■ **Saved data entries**
+++
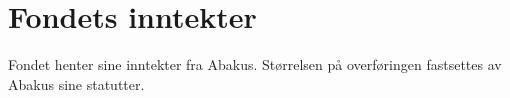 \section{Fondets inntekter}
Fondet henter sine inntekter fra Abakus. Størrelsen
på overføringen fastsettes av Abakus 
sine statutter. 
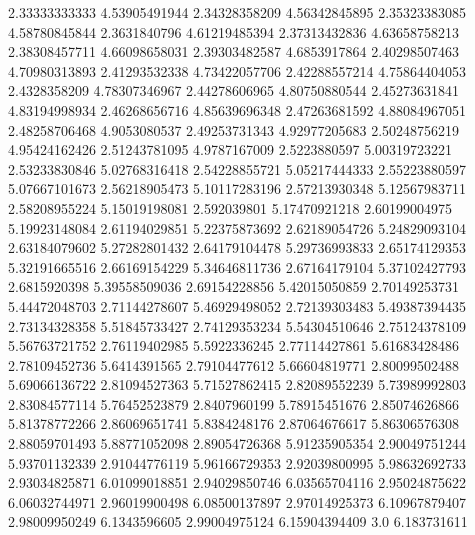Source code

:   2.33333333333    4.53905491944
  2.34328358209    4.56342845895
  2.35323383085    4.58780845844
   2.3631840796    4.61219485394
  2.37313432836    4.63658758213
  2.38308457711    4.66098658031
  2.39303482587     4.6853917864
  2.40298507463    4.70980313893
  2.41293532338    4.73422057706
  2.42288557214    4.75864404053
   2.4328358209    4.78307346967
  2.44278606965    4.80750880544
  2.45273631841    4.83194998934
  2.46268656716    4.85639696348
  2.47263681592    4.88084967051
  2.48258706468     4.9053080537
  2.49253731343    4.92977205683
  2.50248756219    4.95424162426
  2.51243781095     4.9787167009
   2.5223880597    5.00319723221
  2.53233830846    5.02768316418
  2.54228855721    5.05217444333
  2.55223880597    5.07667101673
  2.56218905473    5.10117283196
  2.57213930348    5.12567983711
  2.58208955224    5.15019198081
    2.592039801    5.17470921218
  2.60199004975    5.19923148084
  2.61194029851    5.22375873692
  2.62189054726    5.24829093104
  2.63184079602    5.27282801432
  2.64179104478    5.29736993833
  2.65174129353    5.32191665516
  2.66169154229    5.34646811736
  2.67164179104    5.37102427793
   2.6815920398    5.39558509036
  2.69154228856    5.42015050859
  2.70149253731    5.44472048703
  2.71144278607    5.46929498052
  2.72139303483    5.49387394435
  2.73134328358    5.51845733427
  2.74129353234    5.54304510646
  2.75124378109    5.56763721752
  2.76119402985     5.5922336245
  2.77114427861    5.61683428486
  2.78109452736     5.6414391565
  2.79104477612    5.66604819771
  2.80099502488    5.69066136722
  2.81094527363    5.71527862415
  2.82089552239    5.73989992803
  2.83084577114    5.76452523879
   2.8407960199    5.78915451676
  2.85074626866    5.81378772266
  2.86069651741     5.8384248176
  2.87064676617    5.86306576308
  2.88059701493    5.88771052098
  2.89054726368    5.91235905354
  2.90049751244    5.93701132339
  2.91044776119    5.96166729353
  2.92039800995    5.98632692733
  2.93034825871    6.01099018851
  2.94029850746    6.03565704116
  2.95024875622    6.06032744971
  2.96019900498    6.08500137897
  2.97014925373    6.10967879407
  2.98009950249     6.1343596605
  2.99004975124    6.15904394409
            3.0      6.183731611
+++
■ **Required work**
Number of lines above containing "Abakus": give it, with no other text.

■ **Response**
2